╭──

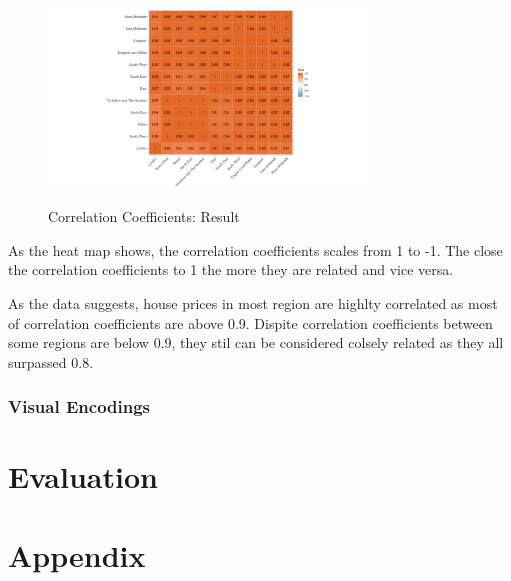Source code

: \documentclass{article}
\begin{document}
\begin{figure}[H]
  \begin{minipage}[b]{1.0\linewidth}
    \centering
    \centerline{\includegraphics[width=8.5cm]{corHeatMap}}
    \centerline{Correlation Coefficients: Result}\medskip
  \end{minipage}
\end{figure}

As the heat map shows, the correlation coefficients scales from 1 to -1. The close the correlation coefficients 
to 1 the more they are related and vice versa.

As the data suggests, house prices in most region are highlty correlated as most of correlation coefficients 
are above 0.9. Dispite correlation coefficients between some regions are below 0.9, they stil can be 
considered colsely related as they all surpassed 0.8.

\subsubsection{Visual Encodings}




\section{Evaluation}




\vfill\pagebreak
\printbibliography


\vfill\pagebreak
\vfill\pagebreak

\section*{Appendix}
\end{document}
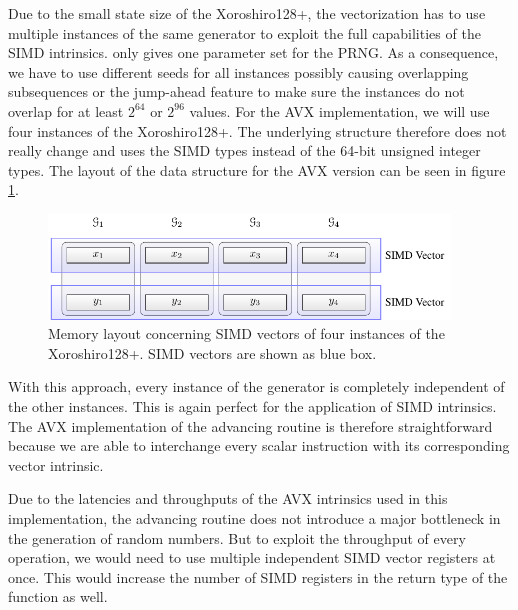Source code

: \documentclass{stdlocal}
\begin{document}
    Due to the small state size of the Xoroshiro128+, the vectorization has to use multiple instances of the same generator to exploit the full capabilities of the SIMD intrinsics.
    \citeauthor{vigna-xoroshiro} only gives one parameter set for the PRNG.
    As a consequence, we have to use different seeds for all instances possibly causing overlapping subsequences or the jump-ahead feature to make sure the instances do not overlap for at least $2^{64}$ or $2^{96}$ values.
    For the AVX implementation, we will use four instances of the Xoroshiro128+.
    The underlying structure therefore does not really change and uses the SIMD types instead of the 64-bit unsigned integer types.
    The layout of the data structure for the AVX version can be seen in figure \ref{fig:xoroshiro-vector-layout}.

    \begin{figure}
      \center
      \includegraphics[width=0.95\textwidth]{figures/xrsr128p_vector_layout.pdf}
      \caption[Xoroshiro128+ Vector Layout]{%
        Memory layout concerning SIMD vectors of four instances of the Xoroshiro128+.
        SIMD vectors are shown as blue box.
      }
      \label{fig:xoroshiro-vector-layout}
    \end{figure}

    With this approach, every instance of the generator is completely independent of the other instances.
    This is again perfect for the application of SIMD intrinsics.
    The AVX implementation of the advancing routine is therefore straightforward because we are able to interchange every scalar instruction with its corresponding vector intrinsic.

    Due to the latencies and throughputs of the AVX intrinsics used in this implementation, the advancing routine does not introduce a major bottleneck in the generation of random numbers.
    But to exploit the throughput of every operation, we would need to use multiple independent SIMD vector registers at once.
    This would increase the number of SIMD registers in the return type of the function as well.
\end{document}
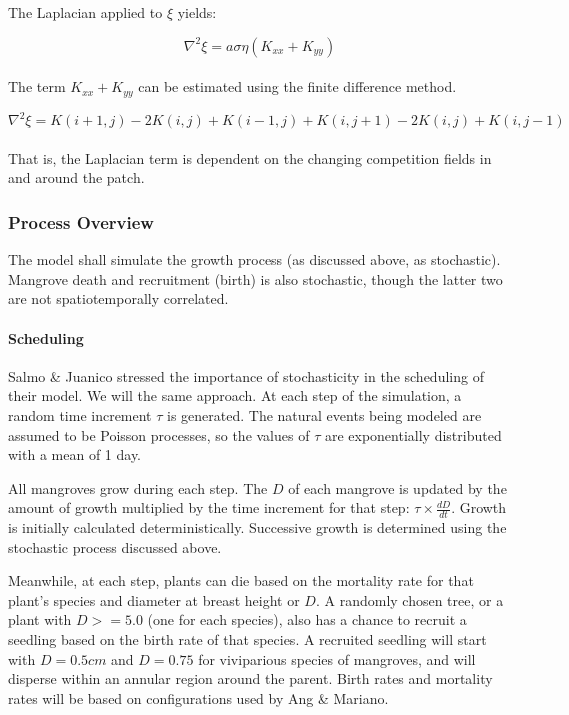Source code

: The Laplacian applied to $\xi$ yields:

\begin{equation}
\nabla^2 \xi = a\sigma\eta (K_{xx} + K_{yy}) 
\end{equation}\\

The term $K_{xx} + K_{yy}$ can be estimated using the finite difference method.

\begin{equation}
\nabla^2 \xi = K(i+1, j) - 2K(i,j) + K(i-1,j) + K(i, j+1) - 2K(i,j) + K(i,j-1)
\end{equation}\\ 

That is, the Laplacian term is dependent on the changing competition fields in and around the patch.

\subsubsection{Process Overview}
The model shall simulate the growth process (as discussed above, as stochastic). Mangrove death and recruitment (birth) is also stochastic, though the latter two are not spatiotemporally correlated.

\paragraph{Scheduling}
Salmo \& Juanico stressed the importance of stochasticity in the scheduling of their model. We will the same approach. At each step of the simulation, a random time increment $\tau$ is generated. The natural events being modeled are assumed to be Poisson processes, so the values of $\tau$ are exponentially distributed with a mean of 1 day.

All mangroves grow during each step. The $D$ of each mangrove is updated by the amount of growth multiplied by the time increment for that step: $\tau \times \frac{dD}{dt}$. Growth is initially calculated deterministically. Successive growth is determined using the stochastic process discussed above.

Meanwhile, at each step, plants can die based on the mortality rate for that plant's species and diameter at breast height or $D$. A randomly chosen tree, or a plant with $D >= 5.0$ (one for each species), also has a chance to recruit a seedling based on the birth rate of that species. A recruited seedling will start with $D = 0.5 cm$ and $D = 0.75$ for viviparious species of mangroves, and will disperse within an annular region around the parent. Birth rates and mortality rates will be based on configurations used by Ang \& Mariano.

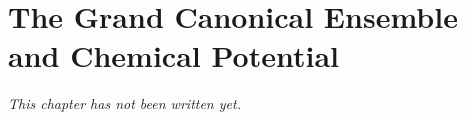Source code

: \chapter{The Grand Canonical Ensemble and Chemical Potential}\label{ch:b3:grand-canonical}


\emph{This chapter has not been written yet.}
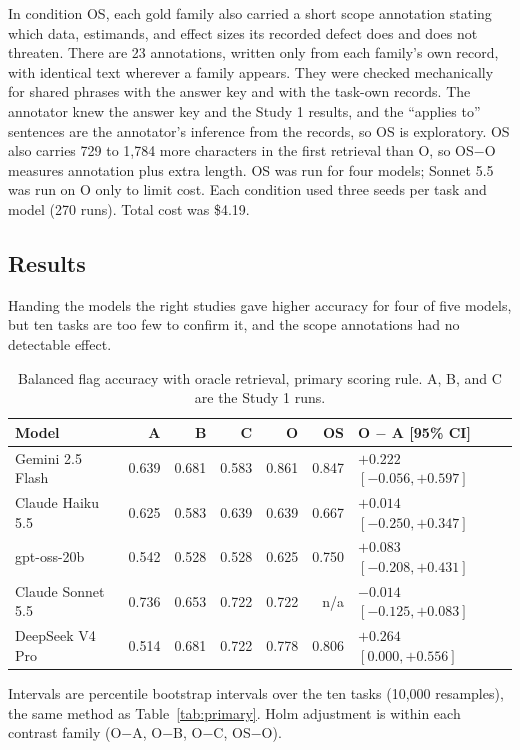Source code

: \documentclass[11pt]{article}
\begin{document}
In condition OS, each gold family also carried a short scope annotation stating which data, estimands, and effect sizes its recorded defect does and does not threaten. There are 23 annotations, written only from each family's own record, with identical text wherever a family appears. They were checked mechanically for shared phrases with the answer key and with the task-own records. The annotator knew the answer key and the Study 1 results, and the ``applies to'' sentences are the annotator's inference from the records, so OS is exploratory. OS also carries 729 to 1,784 more characters in the first retrieval than O, so OS$-$O measures annotation plus extra length. OS was run for four models; Sonnet 5.5 was run on O only to limit cost. Each condition used three seeds per task and model (270 runs). Total cost was \$4.19.

\subsection{Results}

Handing the models the right studies gave higher accuracy for four of five models, but ten tasks are too few to confirm it, and the scope annotations had no detectable effect.

\begin{table}[ht]
\centering
\caption{Balanced flag accuracy with oracle retrieval, primary scoring rule. A, B, and C are the Study 1 runs.}
\label{tab:study1b}
\small
\begin{tabular}{lrrrrrl}
\toprule
Model & A & B & C & O & OS & O $-$ A [95\% CI] \\
\midrule
Gemini 2.5 Flash & 0.639 & 0.681 & 0.583 & 0.861 & 0.847 & $+0.222$ $[-0.056, +0.597]$ \\
Claude Haiku 5.5 & 0.625 & 0.583 & 0.639 & 0.639 & 0.667 & $+0.014$ $[-0.250, +0.347]$ \\
gpt-oss-20b & 0.542 & 0.528 & 0.528 & 0.625 & 0.750 & $+0.083$ $[-0.208, +0.431]$ \\
Claude Sonnet 5.5 & 0.736 & 0.653 & 0.722 & 0.722 & n/a & $-0.014$ $[-0.125, +0.083]$ \\
DeepSeek V4 Pro & 0.514 & 0.681 & 0.722 & 0.778 & 0.806 & $+0.264$ $[0.000, +0.556]$ \\
\bottomrule
\end{tabular}

\vspace{0.4em}
\begin{minipage}{0.92\linewidth}\footnotesize
Intervals are percentile bootstrap intervals over the ten tasks (10,000 resamples), the same method as Table~\ref{tab:primary}. Holm adjustment is within each contrast family (O$-$A, O$-$B, O$-$C, OS$-$O).
\end{minipage}
\end{table}
\end{document}
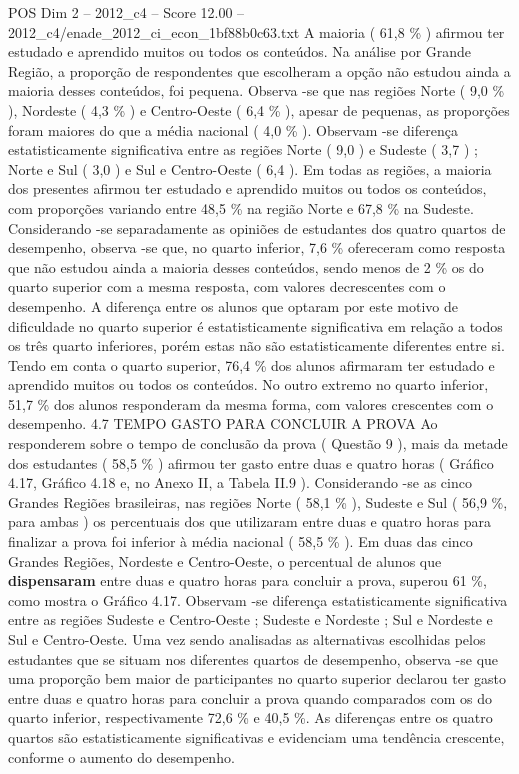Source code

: \begin{textsample}{POS Dim 2 – 2012\_c4 – Score 12.00 – 2012\_c4/enade\_2012\_ci\_econ\_1bf88b0c63.txt}
A maioria ( 61,8 \% ) afirmou ter estudado e aprendido muitos ou todos os conteúdos.
Na análise por Grande Região, a proporção de respondentes que escolheram a opção não estudou ainda a maioria desses conteúdos, foi pequena.
Observa -se que nas regiões Norte ( 9,0 \% ), Nordeste ( 4,3 \% ) e Centro-Oeste ( 6,4 \% ), apesar de pequenas, as proporções foram maiores do que a média nacional ( 4,0 \% ).
Observam -se diferença estatisticamente significativa entre as regiões Norte ( 9,0 ) e Sudeste ( 3,7 ) ; Norte e Sul ( 3,0 ) e Sul e Centro-Oeste ( 6,4 ).
Em todas as regiões, a maioria dos presentes afirmou ter estudado e aprendido muitos ou todos os conteúdos, com proporções variando entre 48,5 \% na região Norte e 67,8 \% na Sudeste.
Considerando -se separadamente as opiniões de estudantes dos quatro quartos de desempenho, observa -se que, no quarto inferior, 7,6 \% ofereceram como resposta que não estudou ainda a maioria desses conteúdos, sendo menos de 2 \% os do quarto superior com a mesma resposta, com valores decrescentes com o desempenho.
A diferença entre os alunos que optaram por este motivo de dificuldade no quarto superior é estatisticamente significativa em relação a todos os três quarto inferiores, porém estas não são estatisticamente diferentes entre si.
Tendo em conta o quarto superior, 76,4 \% dos alunos afirmaram ter estudado e aprendido muitos ou todos os conteúdos.
No outro extremo no quarto inferior, 51,7 \% dos alunos responderam da mesma forma, com valores crescentes com o desempenho. 4.7 TEMPO GASTO PARA CONCLUIR A PROVA Ao responderem sobre o tempo de conclusão da prova ( Questão 9 ), mais da metade dos estudantes ( 58,5 \% ) afirmou ter gasto entre duas e quatro horas ( Gráfico 4.17, Gráfico 4.18 e, no Anexo II, a Tabela II.9 ).
Considerando -se as cinco Grandes Regiões brasileiras, nas regiões Norte ( 58,1 \% ), Sudeste e Sul ( 56,9 \%, para ambas ) os percentuais dos que utilizaram entre duas e quatro horas para finalizar a prova foi inferior à média nacional ( 58,5 \% ).
Em duas das cinco Grandes Regiões, Nordeste e Centro-Oeste, o percentual de alunos que \textbf{dispensaram} entre duas e quatro horas para concluir a prova, superou 61 \%, como mostra o Gráfico 4.17.
Observam -se diferença estatisticamente significativa entre as regiões Sudeste e Centro-Oeste ; Sudeste e Nordeste ; Sul e Nordeste e Sul e Centro-Oeste.
Uma vez sendo analisadas as alternativas escolhidas pelos estudantes que se situam nos diferentes quartos de desempenho, observa -se que uma proporção bem maior de participantes no quarto superior declarou ter gasto entre duas e quatro horas para concluir a prova quando comparados com os do quarto inferior, respectivamente 72,6 \% e 40,5 \%.
As diferenças entre os quatro quartos são estatisticamente significativas e evidenciam uma tendência crescente, conforme o aumento do desempenho.

\end{textsample}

╰──

EXERCISE OBJECTIVE =
Please return only the lines above, starting at the line that has "Handing the models" and ending at the line that has "Claude Sonnet 5.5", keeping both and leaving each one unchanged.

WRITTEN RESPONSE =
Handing the models the right studies gave higher accuracy for four of five models, but ten tasks are too few to confirm it, and the scope annotations had no detectable effect.

\begin{table}[ht]
\centering
\caption{Balanced flag accuracy with oracle retrieval, primary scoring rule. A, B, and C are the Study 1 runs.}
\label{tab:study1b}
\small
\begin{tabular}{lrrrrrl}
\toprule
Model & A & B & C & O & OS & O $-$ A [95\% CI] \\
\midrule
Gemini 2.5 Flash & 0.639 & 0.681 & 0.583 & 0.861 & 0.847 & $+0.222$ $[-0.056, +0.597]$ \\
Claude Haiku 5.5 & 0.625 & 0.583 & 0.639 & 0.639 & 0.667 & $+0.014$ $[-0.250, +0.347]$ \\
gpt-oss-20b & 0.542 & 0.528 & 0.528 & 0.625 & 0.750 & $+0.083$ $[-0.208, +0.431]$ \\
Claude Sonnet 5.5 & 0.736 & 0.653 & 0.722 & 0.722 & n/a & $-0.014$ $[-0.125, +0.083]$ \\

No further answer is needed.